Wednesday, 11 December 2019

A reference and footnote in
two newly-published books

‘A World Divided’ by Eric D Weitz … a reference to a song of protest by Vassilis Rotas, Mikis Theodorakis and Maria Farantouri

Patrick Comerford

It is always a pleasure to find your name as a footnote in a book, particularly a scholarly book. During my academic career, references and footnotes in books by other academics were important when it came to appraisals of your research and workload.

This was not a matter of vanity, still less one of self-promotion. But it was an important measure of the impact and acceptance of your research. In recent weeks, I have been pleased to come across my name in two recently published books.

A World Divided: The Global Struggle for Human Rights in the Age of Nation-States by Eric D Weitz was published by Princeton University Press on 24 September 2019.

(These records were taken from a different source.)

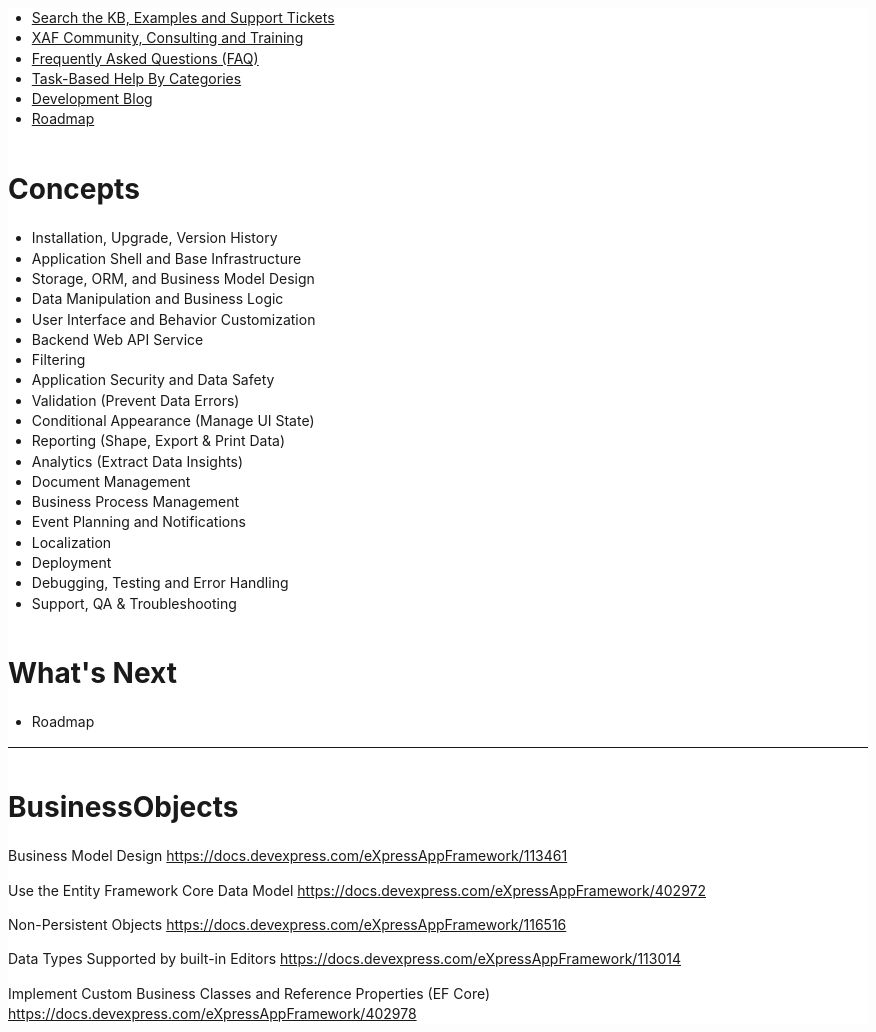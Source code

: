 - [Search the KB, Examples and Support Tickets](https://www.devexpress.com/sc)
- [XAF Community, Consulting and Training](https://www.devexpress.com/go/XAF_Community_Consulting_Training.aspx)
- [Frequently Asked Questions (FAQ)](https://docs.devexpress.com/eXpressAppFramework/113054)
- [Task-Based Help By Categories](https://docs.devexpress.com/eXpressAppFramework/112682/)
- [Development Blog](https://community.devexpress.com/blogs/xaf/)
- [Roadmap](https://www.devexpress.com/go/XAF_Roadmap.aspx)

# Concepts

- Installation, Upgrade, Version History  
- Application Shell and Base Infrastructure  
- Storage, ORM, and Business Model Design  
- Data Manipulation and Business Logic  
- User Interface and Behavior Customization  
- Backend Web API Service  
- Filtering  
- Application Security and Data Safety  
- Validation (Prevent Data Errors)  
- Conditional Appearance (Manage UI State)  
- Reporting (Shape, Export & Print Data)  
- Analytics (Extract Data Insights)  
- Document Management  
- Business Process Management  
- Event Planning and Notifications  
- Localization  
- Deployment  
- Debugging, Testing and Error Handling  
- Support, QA & Troubleshooting  

# What's Next

- Roadmap﻿  

---

# BusinessObjects

Business Model Design
https://docs.devexpress.com/eXpressAppFramework/113461

Use the Entity Framework Core Data Model
https://docs.devexpress.com/eXpressAppFramework/402972

Non-Persistent Objects
https://docs.devexpress.com/eXpressAppFramework/116516

Data Types Supported by built-in Editors
https://docs.devexpress.com/eXpressAppFramework/113014

Implement Custom Business Classes and Reference Properties (EF Core)
https://docs.devexpress.com/eXpressAppFramework/402978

Eric D Weitz is Distinguished Professor of History and the former Dean of Humanities and Arts at the City College of New York (CCNY). He trained in modern German and European history, has a PhD from Boston University Weitz, and has also worked in international and global history. His research interests include Modern Europe, Germany, Labour, International Human Rights and Crimes against Humanity.

This 576-page book is a global history of human rights in a world of nation-states that grant rights to some while denying them to others.

The world was once dominated by vast empires, but today it is divided into almost 200 independent countries with laws and constitutions proclaiming human rights. This transformation suggests that nations and human rights inevitably developed together. But the reality is far more problematic, as Professor Weitz shows in his global history of the fate of human rights in a world of nation-states.

Through vivid histories drawn from virtually every continent, A World Divided describes how, since the 18th century, nationalists have struggled to establish their own states that grant human rights to some people. At the same time, they have excluded others through forced assimilation, ethnic cleansing, or even genocide.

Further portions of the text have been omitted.